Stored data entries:
━━━
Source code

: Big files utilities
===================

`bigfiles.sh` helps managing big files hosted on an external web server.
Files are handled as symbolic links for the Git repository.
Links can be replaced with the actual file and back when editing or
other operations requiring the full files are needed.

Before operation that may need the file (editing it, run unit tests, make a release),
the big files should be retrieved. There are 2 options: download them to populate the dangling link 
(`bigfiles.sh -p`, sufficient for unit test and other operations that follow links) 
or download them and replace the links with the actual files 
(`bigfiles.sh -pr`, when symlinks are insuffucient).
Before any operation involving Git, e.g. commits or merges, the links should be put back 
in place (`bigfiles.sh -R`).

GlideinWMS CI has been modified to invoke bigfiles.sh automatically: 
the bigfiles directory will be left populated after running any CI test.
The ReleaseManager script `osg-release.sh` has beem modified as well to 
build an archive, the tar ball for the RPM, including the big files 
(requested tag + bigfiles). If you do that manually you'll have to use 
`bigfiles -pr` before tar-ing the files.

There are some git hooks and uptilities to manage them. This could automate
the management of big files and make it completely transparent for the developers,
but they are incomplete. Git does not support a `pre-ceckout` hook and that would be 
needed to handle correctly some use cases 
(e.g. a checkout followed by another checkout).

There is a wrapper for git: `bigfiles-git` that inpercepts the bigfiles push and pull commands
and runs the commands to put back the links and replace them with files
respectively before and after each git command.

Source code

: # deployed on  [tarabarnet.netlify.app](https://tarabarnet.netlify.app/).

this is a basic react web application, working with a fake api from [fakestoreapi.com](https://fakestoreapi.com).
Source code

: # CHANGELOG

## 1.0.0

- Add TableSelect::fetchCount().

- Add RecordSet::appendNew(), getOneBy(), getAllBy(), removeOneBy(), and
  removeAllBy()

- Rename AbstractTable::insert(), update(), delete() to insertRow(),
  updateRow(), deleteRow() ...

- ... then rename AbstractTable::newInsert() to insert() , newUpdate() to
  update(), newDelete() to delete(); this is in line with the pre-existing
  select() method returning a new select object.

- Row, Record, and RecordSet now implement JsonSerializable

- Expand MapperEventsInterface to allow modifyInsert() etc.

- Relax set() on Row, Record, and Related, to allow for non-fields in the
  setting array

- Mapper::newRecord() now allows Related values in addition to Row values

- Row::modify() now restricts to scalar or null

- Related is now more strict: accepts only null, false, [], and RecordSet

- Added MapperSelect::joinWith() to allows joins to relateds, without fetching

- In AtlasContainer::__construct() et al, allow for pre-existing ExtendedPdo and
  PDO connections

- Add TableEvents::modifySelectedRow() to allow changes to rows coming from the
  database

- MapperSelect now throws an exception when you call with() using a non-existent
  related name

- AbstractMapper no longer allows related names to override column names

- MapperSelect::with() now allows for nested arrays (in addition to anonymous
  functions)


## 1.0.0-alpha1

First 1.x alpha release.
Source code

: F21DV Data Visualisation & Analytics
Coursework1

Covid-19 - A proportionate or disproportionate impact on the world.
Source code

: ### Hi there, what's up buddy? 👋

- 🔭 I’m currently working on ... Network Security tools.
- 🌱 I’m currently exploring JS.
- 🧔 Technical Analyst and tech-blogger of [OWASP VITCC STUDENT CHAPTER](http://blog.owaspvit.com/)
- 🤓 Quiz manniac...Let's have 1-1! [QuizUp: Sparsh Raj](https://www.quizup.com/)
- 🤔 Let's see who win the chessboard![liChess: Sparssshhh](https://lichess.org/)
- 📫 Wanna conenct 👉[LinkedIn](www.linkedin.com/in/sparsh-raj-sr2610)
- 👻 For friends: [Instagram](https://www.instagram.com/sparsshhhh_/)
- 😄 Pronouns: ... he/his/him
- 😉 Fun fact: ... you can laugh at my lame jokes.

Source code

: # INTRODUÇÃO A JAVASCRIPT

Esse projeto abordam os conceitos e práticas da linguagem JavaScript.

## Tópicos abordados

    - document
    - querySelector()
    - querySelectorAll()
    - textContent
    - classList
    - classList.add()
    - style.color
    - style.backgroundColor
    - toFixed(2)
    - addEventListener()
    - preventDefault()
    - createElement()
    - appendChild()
━━━
### REQUIREMENT
Write the data above out again in full, with every word as given.

### REPLY TO THE TASK
Source code

: Big files utilities
===================

`bigfiles.sh` helps managing big files hosted on an external web server.
Files are handled as symbolic links for the Git repository.
Links can be replaced with the actual file and back when editing or
other operations requiring the full files are needed.

Before operation that may need the file (editing it, run unit tests, make a release),
the big files should be retrieved. There are 2 options: download them to populate the dangling link 
(`bigfiles.sh -p`, sufficient for unit test and other operations that follow links) 
or download them and replace the links with the actual files 
(`bigfiles.sh -pr`, when symlinks are insuffucient).
Before any operation involving Git, e.g. commits or merges, the links should be put back 
in place (`bigfiles.sh -R`).

GlideinWMS CI has been modified to invoke bigfiles.sh automatically: 
the bigfiles directory will be left populated after running any CI test.
The ReleaseManager script `osg-release.sh` has beem modified as well to 
build an archive, the tar ball for the RPM, including the big files 
(requested tag + bigfiles). If you do that manually you'll have to use 
`bigfiles -pr` before tar-ing the files.

There are some git hooks and uptilities to manage them. This could automate
the management of big files and make it completely transparent for the developers,
but they are incomplete. Git does not support a `pre-ceckout` hook and that would be 
needed to handle correctly some use cases 
(e.g. a checkout followed by another checkout).

There is a wrapper for git: `bigfiles-git` that inpercepts the bigfiles push and pull commands
and runs the commands to put back the links and replace them with files
respectively before and after each git command.

Source code

: # deployed on  [tarabarnet.netlify.app](https://tarabarnet.netlify.app/).

this is a basic react web application, working with a fake api from [fakestoreapi.com](https://fakestoreapi.com).
Source code

: # CHANGELOG

## 1.0.0

- Add TableSelect::fetchCount().

- Add RecordSet::appendNew(), getOneBy(), getAllBy(), removeOneBy(), and
  removeAllBy()

- Rename AbstractTable::insert(), update(), delete() to insertRow(),
  updateRow(), deleteRow() ...

- ... then rename AbstractTable::newInsert() to insert() , newUpdate() to
  update(), newDelete() to delete(); this is in line with the pre-existing
  select() method returning a new select object.

- Row, Record, and RecordSet now implement JsonSerializable

- Expand MapperEventsInterface to allow modifyInsert() etc.

- Relax set() on Row, Record, and Related, to allow for non-fields in the
  setting array

- Mapper::newRecord() now allows Related values in addition to Row values

- Row::modify() now restricts to scalar or null

- Related is now more strict: accepts only null, false, [], and RecordSet

- Added MapperSelect::joinWith() to allows joins to relateds, without fetching

- In AtlasContainer::__construct() et al, allow for pre-existing ExtendedPdo and
  PDO connections

- Add TableEvents::modifySelectedRow() to allow changes to rows coming from the
  database

- MapperSelect now throws an exception when you call with() using a non-existent
  related name

- AbstractMapper no longer allows related names to override column names

- MapperSelect::with() now allows for nested arrays (in addition to anonymous
  functions)


## 1.0.0-alpha1

First 1.x alpha release.
Source code

: F21DV Data Visualisation & Analytics
Coursework1

Covid-19 - A proportionate or disproportionate impact on the world.
Source code

: ### Hi there, what's up buddy? 👋

- 🔭 I’m currently working on ... Network Security tools.
- 🌱 I’m currently exploring JS.
- 🧔 Technical Analyst and tech-blogger of [OWASP VITCC STUDENT CHAPTER](http://blog.owaspvit.com/)
- 🤓 Quiz manniac...Let's have 1-1! [QuizUp: Sparsh Raj](https://www.quizup.com/)
- 🤔 Let's see who win the chessboard![liChess: Sparssshhh](https://lichess.org/)
- 📫 Wanna conenct 👉[LinkedIn](www.linkedin.com/in/sparsh-raj-sr2610)
- 👻 For friends: [Instagram](https://www.instagram.com/sparsshhhh_/)
- 😄 Pronouns: ... he/his/him
- 😉 Fun fact: ... you can laugh at my lame jokes.

Source code

: # INTRODUÇÃO A JAVASCRIPT

Esse projeto abordam os conceitos e práticas da linguagem JavaScript.

## Tópicos abordados

    - document
    - querySelector()
    - querySelectorAll()
    - textContent
    - classList
    - classList.add()
    - style.color
    - style.backgroundColor
    - toFixed(2)
    - addEventListener()
    - preventDefault()
    - createElement()
    - appendChild()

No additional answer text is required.